Our future, our economic viability, and our national security depend on it.

Throw It Away

On Election Day, 2016, before the polls closed on the East Coast, a friend told me that she was extremely proud of her two daughters; they voted for Gary Johnson. Struck by the pointlessness knowing they are both attending colleges in swing states, I asked her, “Was voting for a third-party candidate the equivalent to throwing their votes away?”

After an onslaught of disparaging remarks about Hilary Clinton, I asked, “How could any woman support Donald Trump; he campaigned with a blatant bigoted, misogynistic message?” My question ignited another barrage of derogatory remarks regarding Hilary Clinton.

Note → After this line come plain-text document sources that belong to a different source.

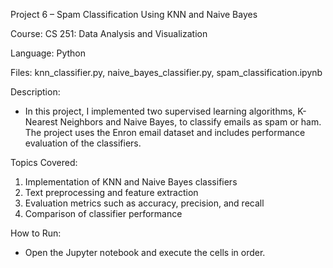 Project 6 – Spam Classification Using KNN and Naive Bayes

Course: CS 251: Data Analysis and Visualization

Language: Python

Files: knn_classifier.py, naive_bayes_classifier.py, spam_classification.ipynb

Description:
- In this project, I implemented two supervised learning algorithms, K-Nearest Neighbors and Naive Bayes, to classify emails as spam or ham. The project uses the Enron email dataset and includes performance evaluation of the classifiers.

Topics Covered:
1. Implementation of KNN and Naive Bayes classifiers
2. Text preprocessing and feature extraction
3. Evaluation metrics such as accuracy, precision, and recall
4. Comparison of classifier performance

How to Run:
- Open the Jupyter notebook and execute the cells in order.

The next assault surprised me, not by the tone, but this time I was being reprimanded for suggesting her daughters could support Donald Trump, a revolting and condescending individual, a vengeful, mean-spirited man; ignorant of national and global policies and anything to do with women’s issues. A narcissist who would do nothing but take the country backward, a candidate that had no concern for her daughters and would ultimately strip them of their civil liberties and potentially the ability to make choices about their bodies. Instead, they chose to cast their votes for Gary Johnson as an alternative because they could not bring themselves to vote for Hilary Clinton or Donald J. Trump. Surprised at this point in the conversation, I had not been physically assaulted; I respectfully asked again, “Was voting for a third-party candidate in the United States, a two-party political system, essentially the same as not voting at all?”

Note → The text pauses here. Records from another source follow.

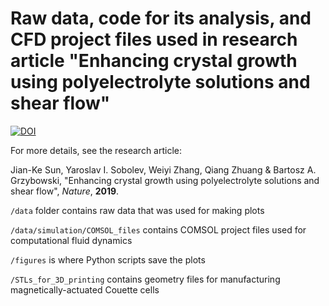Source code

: # Raw data, code for its analysis, and CFD project files used in research article "Enhancing crystal growth using polyelectrolyte solutions and shear flow"
[![DOI](https://zenodo.org/badge/196975132.svg)](https://zenodo.org/badge/latestdoi/196975132)

For more details, see the research article:

Jian-Ke Sun, Yaroslav I. Sobolev, Weiyi Zhang, Qiang Zhuang & Bartosz A. Grzybowski, 
"Enhancing crystal growth using polyelectrolyte solutions and shear flow", *Nature*, **2019**.

`/data` folder contains raw data that was used for making plots

`/data/simulation/COMSOL_files` contains COMSOL project files used for computational fluid dynamics

`/figures` is where Python scripts save the plots

`/STLs_for_3D_printing` contains geometry files for manufacturing magnetically-actuated Couette cells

My friend “accidentally” threw coffee on me.

While wiping the coffee from my shirt, I offered a response to my leading question.

“I do not think voting for a third-party candidate is the equivalent of not voting at all or throwing their vote away. First, they voted, and it does make a protest statement. Second, there are other candidates in other races and important issues on the ballot.”

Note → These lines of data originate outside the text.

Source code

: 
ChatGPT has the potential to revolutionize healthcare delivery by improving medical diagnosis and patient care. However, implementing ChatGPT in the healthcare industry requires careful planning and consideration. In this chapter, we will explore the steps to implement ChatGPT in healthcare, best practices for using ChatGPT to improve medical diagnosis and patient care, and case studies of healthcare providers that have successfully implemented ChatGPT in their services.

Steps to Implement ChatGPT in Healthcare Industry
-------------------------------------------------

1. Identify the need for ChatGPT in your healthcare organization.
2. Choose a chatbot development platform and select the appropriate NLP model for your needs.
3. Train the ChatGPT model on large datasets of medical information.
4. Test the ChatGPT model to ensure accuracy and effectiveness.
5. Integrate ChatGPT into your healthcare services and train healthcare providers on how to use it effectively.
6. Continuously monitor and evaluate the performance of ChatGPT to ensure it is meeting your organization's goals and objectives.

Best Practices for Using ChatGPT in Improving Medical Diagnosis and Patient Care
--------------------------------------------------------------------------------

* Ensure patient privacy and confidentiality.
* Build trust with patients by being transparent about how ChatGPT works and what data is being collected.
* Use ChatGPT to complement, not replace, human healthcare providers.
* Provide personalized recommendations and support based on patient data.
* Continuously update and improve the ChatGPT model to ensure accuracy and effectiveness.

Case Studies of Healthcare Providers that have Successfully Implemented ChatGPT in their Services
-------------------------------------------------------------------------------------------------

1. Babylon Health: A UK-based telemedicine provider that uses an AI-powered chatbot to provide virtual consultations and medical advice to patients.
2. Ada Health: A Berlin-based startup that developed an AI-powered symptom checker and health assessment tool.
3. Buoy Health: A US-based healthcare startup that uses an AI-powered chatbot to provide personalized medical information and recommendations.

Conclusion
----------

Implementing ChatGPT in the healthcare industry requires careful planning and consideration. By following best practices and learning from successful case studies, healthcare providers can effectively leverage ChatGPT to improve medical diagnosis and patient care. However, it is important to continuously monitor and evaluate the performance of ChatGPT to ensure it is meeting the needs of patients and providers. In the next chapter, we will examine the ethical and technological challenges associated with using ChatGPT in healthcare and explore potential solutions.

While their protest statement may seem like an excellent idea, this probably was not the right election. Granted, we had to choose between an inept, racist bigot and a woman with an email problem, but choosing to vote for a third-party candidate ultimately eliminated their selection of the next United States president.

Now they get to live with the results.

How Could We?

How could we elect a man to be in the Oval Office who built his campaign on hate, racism, sexism, and division?

How could we elect a man to be in the Oval Office who thinks NATO is an apartment building where the tenants are not paying enough rent?

How could we elect a man to be in the Oval Office who does not know enough about critical policies to finish a one-minute answer on any issue without insults and repetition?

How could we elect a man to be in the Oval Office who was briefed on U.S. intelligence but will not admit he knows the cyber attacks came without question from Russia?

How could we elect a man to be in the Oval Office who does not understand or admit climate change is real?

How could we elect a man to be in the Oval Office who boasts that he tries to pay zero federal taxes but then complains that our airports and roads are falling apart and there is not enough money for our veterans?

How could we elect a man to be in the Oval Office who promises change but thinks people who pay taxes are stupid?